A cette méthodologie s’ajoute le respect des conventions d’écriture, ainsi que la documentation permettant à tout développeur tiers de reprendre le code pour le modifier. Cet esprit open source garantit l’évolutivité de l’application dans le temps, par un code propre, correctement structuré, ouvert et documenté.

Des technologies éprouvées

Afin d’apporter ces services, j’ai fait des choix de langages d’architectures techniques relevant au mieux les défis du web 2.0, tant côté client (navigateur) que côté serveur.
J’ai vite été séduit par deux plateformes facilitant la création d’applications distribuées, car conçus initialement dans ce but, qui sont J2EE (Java Enterprise Edition) et Ruby on Rails. Ces deux plateformes peuvent apporter des solutions adaptées à des contraintes différentes, tout en garantissant la compatibilité et l’efficacité dans l’utilisation des principaux logiciels de base de données actuels.

  • Java est un langage sur, mur, stable et la plateforme J2EE est tout simplement la plateforme la plus aboutie aujourd’hui pour les applications distribuées que sont les sites web.
  • Ruby est un langage concis, rapide et innovant, réunissant le meilleur de smalltalk, python et perl. La plateforme Ruby on Rails permet une productivité jusque la jamais atteinte permettant ainsi de réduire le temps et le coût de développement d’un site web.

Côté machine cliente, ce sont les technologies du web dynamique, attractif et accessible que j’ai choisi de mettre dans ma besace :

  • XHTML pour un balisage structuré, portable et accessible ;
  • CSS pour une mise en forme externe, souple et adaptée au support ;
  • AJAX (Asynchronous Javascript And XML) pour des interfaces « clients riches », interactives et dynamiques ;
  • enfin ActionScript pour l’intégration d’animations Adobe Flash dans vos sites web.

Rester en veille

Un tel travail ne s’effectue pas sans collaboration, et c’est toujours un réel plaisir d’intégrer une équipe et de découvrir de nouvelles personnalités, de partager et d’acquérir de nouvelles compétences, comme ça pu être le cas avec Pierre Seydoux et Xavier Collet lors de la réalisation du site de l’agence de communication IKOO Design Sonore. A chaque nouveau projet de nouvelles rencontres, l’important pour moi en tant que développeur étant d’apporter la solution adaptée aux problèmes métiers des autres acteurs du projet (clients, designers ou autres développeurs), que ces problèmes aient une solution évidente ou non.

Bien que réaliser des programmes sur la base de compétences et techniques préalablement acquises soit gratifiant et productif, la veille technologique n'en reste pas moins importante.
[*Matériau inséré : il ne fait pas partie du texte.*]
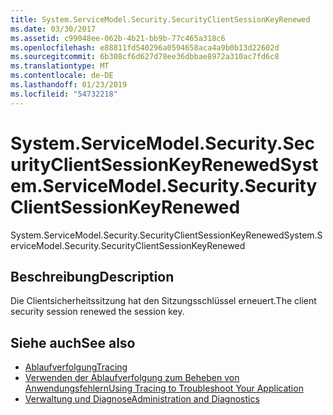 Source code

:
 ```yaml
---
title: System.ServiceModel.Security.SecurityClientSessionKeyRenewed
ms.date: 03/30/2017
ms.assetid: c99048ee-062b-4b21-bb9b-77c465a318c6
ms.openlocfilehash: e88811fd540296a0594658aca4a9b0b13d22602d
ms.sourcegitcommit: 6b308cf6d627d78ee36dbbae8972a310ac7fd6c8
ms.translationtype: MT
ms.contentlocale: de-DE
ms.lasthandoff: 01/23/2019
ms.locfileid: "54732218"
---
```

# <a name="systemservicemodelsecuritysecurityclientsessionkeyrenewed"></a><span data-ttu-id="d85f1-102">System.ServiceModel.Security.SecurityClientSessionKeyRenewed</span><span class="sxs-lookup"><span data-stu-id="d85f1-102">System.ServiceModel.Security.SecurityClientSessionKeyRenewed</span></span>
<span data-ttu-id="d85f1-103">System.ServiceModel.Security.SecurityClientSessionKeyRenewed</span><span class="sxs-lookup"><span data-stu-id="d85f1-103">System.ServiceModel.Security.SecurityClientSessionKeyRenewed</span></span>  
  
## <a name="description"></a><span data-ttu-id="d85f1-104">Beschreibung</span><span class="sxs-lookup"><span data-stu-id="d85f1-104">Description</span></span>  
 <span data-ttu-id="d85f1-105">Die Clientsicherheitssitzung hat den Sitzungsschlüssel erneuert.</span><span class="sxs-lookup"><span data-stu-id="d85f1-105">The client security session renewed the session key.</span></span>  
  
## <a name="see-also"></a><span data-ttu-id="d85f1-106">Siehe auch</span><span class="sxs-lookup"><span data-stu-id="d85f1-106">See also</span></span>
- [<span data-ttu-id="d85f1-107">Ablaufverfolgung</span><span class="sxs-lookup"><span data-stu-id="d85f1-107">Tracing</span></span>](../../../../../docs/framework/wcf/diagnostics/tracing/index.md)
- [<span data-ttu-id="d85f1-108">Verwenden der Ablaufverfolgung zum Beheben von Anwendungsfehlern</span><span class="sxs-lookup"><span data-stu-id="d85f1-108">Using Tracing to Troubleshoot Your Application</span></span>](../../../../../docs/framework/wcf/diagnostics/tracing/using-tracing-to-troubleshoot-your-application.md)
- [<span data-ttu-id="d85f1-109">Verwaltung und Diagnose</span><span class="sxs-lookup"><span data-stu-id="d85f1-109">Administration and Diagnostics</span></span>](../../../../../docs/framework/wcf/diagnostics/index.md)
J’accorde donc un temps significatif à la lecture d’ouvrages et webzines spécialisés, afin de me tenir au courant des technologies émergeantes et le cas échéant, de me les approprier.

Que vous soyez de mes proches ou non, j’espère que ce billet vous aura éclairé sur la nature de cette activité de développeur, ainsi que sur la détermination et le degré de motivation qui m’accompagnent dans cette nouvelle voie.